Magnus felt like he’d just been shot. After Julia, and the attack on Raven’s Roost, he’d always assumed that would be it for him in terms of family. Just being your guardian at all, getting to experience having a family, even if it wasn’t in the way he’d always imagined, was a gift to him. But now, knowing his ward, his kid, had named their own child after him, it was almost too much. He swallowed, feeling bittersweet tears come to his eyes.
Your son looked mildly unsettled by the silence that settled for a moment, and you stepped forward, putting a reassuring hand on his shoulder. It seemed to knock the three out of their shock, and chaos erupted, each of them starting to talk over each other in excited tones. You waited for them to calm down with a smile on your face, your son more at ease now that they were acting how you’d always described them in your stories, like chaotic, dorky forces of nature.

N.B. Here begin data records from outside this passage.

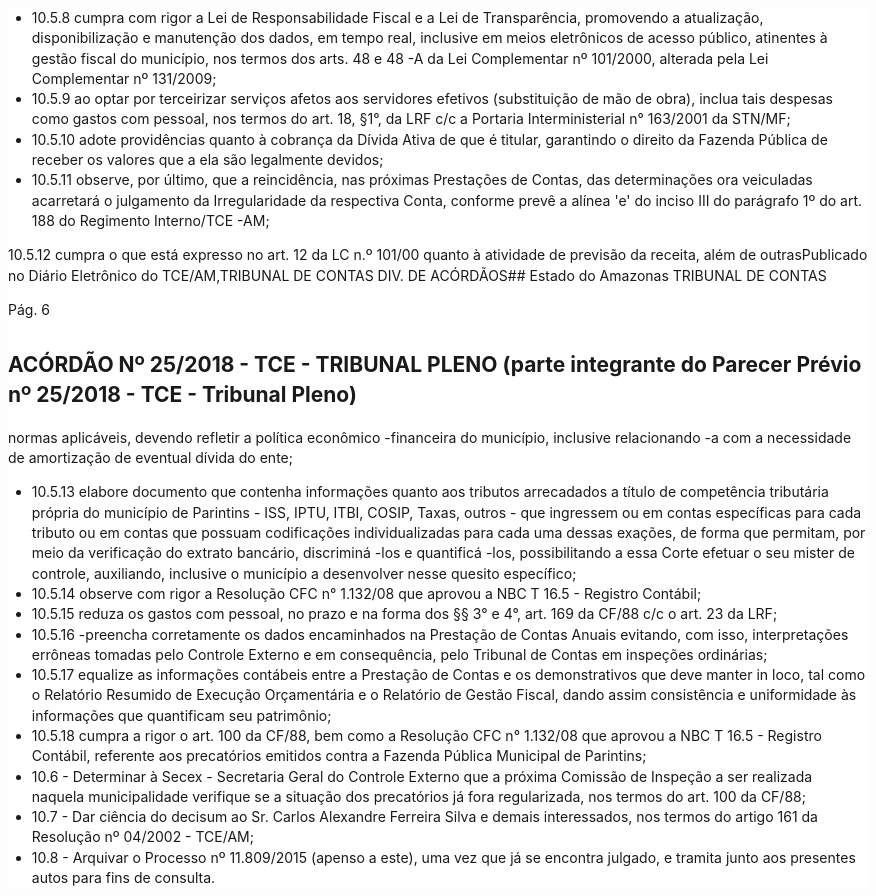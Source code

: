 - 10.5.8 cumpra com rigor a Lei de Responsabilidade Fiscal e a Lei de Transparência,  promovendo  a  atualização,  disponibilização  e manutenção  dos  dados,  em  tempo  real,  inclusive  em  meios eletrônicos  de  acesso  público,  atinentes  à  gestão  fiscal  do município, nos termos dos arts. 48 e 48 -A da Lei Complementar nº 101/2000, alterada pela Lei Complementar nº 131/2009;
- 10.5.9 ao optar por terceirizar serviços afetos aos servidores efetivos (substituição  de  mão  de  obra),  inclua  tais  despesas  como gastos com pessoal, nos termos do art. 18, §1°, da LRF c/c a Portaria Interministerial n° 163/2001 da STN/MF;
- 10.5.10 adote providências quanto à cobrança da Dívida Ativa de que é titular, garantindo o direito da Fazenda Pública de receber os valores que a ela são legalmente devidos;
- 10.5.11  observe, por  último,  que  a  reincidência, nas  próximas Prestações  de  Contas,  das  determinações  ora  veiculadas acarretará o julgamento da Irregularidade da respectiva Conta, conforme prevê a alínea 'e' do inciso III do parágrafo 1º do art. 188 do Regimento Interno/TCE -AM;

10.5.12  cumpra  o  que  está  expresso  no  art.  12  da  LC  n.º  101/00 quanto  à  atividade  de  previsão  da  receita,  além  de  outrasPublicado  no  Diário Eletrônico do TCE/AM,TRIBUNAL DE CONTAS DIV. DE  ACÓRDÃOS## Estado do Amazonas TRIBUNAL DE CONTAS

Pág. 6

## ACÓRDÃO Nº 25/2018 - TCE - TRIBUNAL PLENO (parte integrante do Parecer Prévio nº 25/2018 - TCE - Tribunal Pleno)

normas  aplicáveis, devendo  refletir a política econômico -financeira do município, inclusive relacionando -a com  a necessidade de amortização de eventual dívida do ente;

- 10.5.13  elabore  documento  que  contenha  informações  quanto  aos tributos  arrecadados  a  título  de  competência  tributária  própria do  município  de  Parintins  -  ISS,  IPTU,  ITBI,  COSIP,  Taxas, outros  -  que  ingressem  ou  em  contas  específicas  para  cada tributo ou em contas que possuam codificações individualizadas para  cada  uma  dessas  exações,  de  forma  que  permitam,  por meio  da  verificação  do extrato bancário,  discriminá -los e quantificá -los, possibilitando a essa Corte efetuar o seu mister de  controle,  auxiliando,  inclusive  o  município  a  desenvolver nesse quesito específico;
- 10.5.14 observe com rigor a Resolução CFC n° 1.132/08 que aprovou a NBC T 16.5 - Registro Contábil;
- 10.5.15 reduza os gastos com pessoal, no prazo e na forma dos §§ 3° e 4°, art. 169 da CF/88 c/c o art. 23 da LRF;
- 10.5.16 -preencha corretamente os dados encaminhados na Prestação de Contas Anuais evitando, com isso, interpretações errôneas  tomadas  pelo  Controle  Externo  e  em  consequência, pelo Tribunal de Contas em inspeções ordinárias;
- 10.5.17  equalize  as  informações  contábeis  entre  a  Prestação  de Contas e os demonstrativos que deve manter in loco, tal como o Relatório Resumido de Execução Orçamentária e o Relatório de Gestão  Fiscal,  dando  assim  consistência  e  uniformidade  às informações que quantificam seu patrimônio;
- 10.5.18 cumpra a rigor o art. 100 da CF/88, bem como a Resolução CFC  n°  1.132/08  que  aprovou  a  NBC  T  16.5  -  Registro Contábil,  referente  aos  precatórios  emitidos contra  a  Fazenda Pública Municipal de Parintins;
- 10.6  -  Determinar à  Secex  -  Secretaria  Geral  do  Controle  Externo  que  a próxima Comissão de Inspeção a ser realizada naquela municipalidade verifique se a situação dos precatórios já fora regularizada, nos termos do art. 100 da CF/88;
- 10.7  -  Dar  ciência do  decisum  ao Sr.  Carlos  Alexandre  Ferreira  Silva e demais  interessados,  nos  termos  do  artigo  161  da  Resolução  nº 04/2002 - TCE/AM;
- 10.8 - Arquivar o Processo nº 11.809/2015 (apenso a este), uma vez que já se encontra julgado, e tramita junto  aos presentes autos para fins de consulta.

“Well…” You started once they finally stopped rambling. “We can’t really stay much longer, unfortunately. Even this short visit has already changed things, I can’t risk changing anything else.” You explained sadly. The boys frowned, but nodded understandingly.
“Even just this has been… amazing.” Magnus said, quietly. “I’m so proud of you, kiddo.” You felt tears build in your eyes, and took a deep breath, leaving your sons’ side for a moment to step forward and pull all three of your childhood guardians into a hug. They hugged you back just as tightly, and you blindly reached out an arm, pulling Magnus Jr. into the hug as well. You all stayed like that for a long moment, until you finally willed yourself to pull away. You smiled sadly at them.
“It’s time to go. I’m sorry we couldn’t stay longer.” You said softly, voice hoarse with unshed tears. You looked like a young adult still, but from the way you talked it seemed like you were much older, all of them having been gone for some time.
“It’s cool, kid. We’ve got a mission to do, anyway.” Taako told you airily, attempting to hide his own teary eyes.
“Ha. About that, uh… I may have made up the artifact. Just a couple well placed rumors and a little hop forward in time to today.” You winced, giving them a sheepish grin as you picked up Magnus Jr. again and held him on your hip. The three paused in surprise, and then started laughing.
“Well, I’d say this was better, anyway.” Magnus chuckled.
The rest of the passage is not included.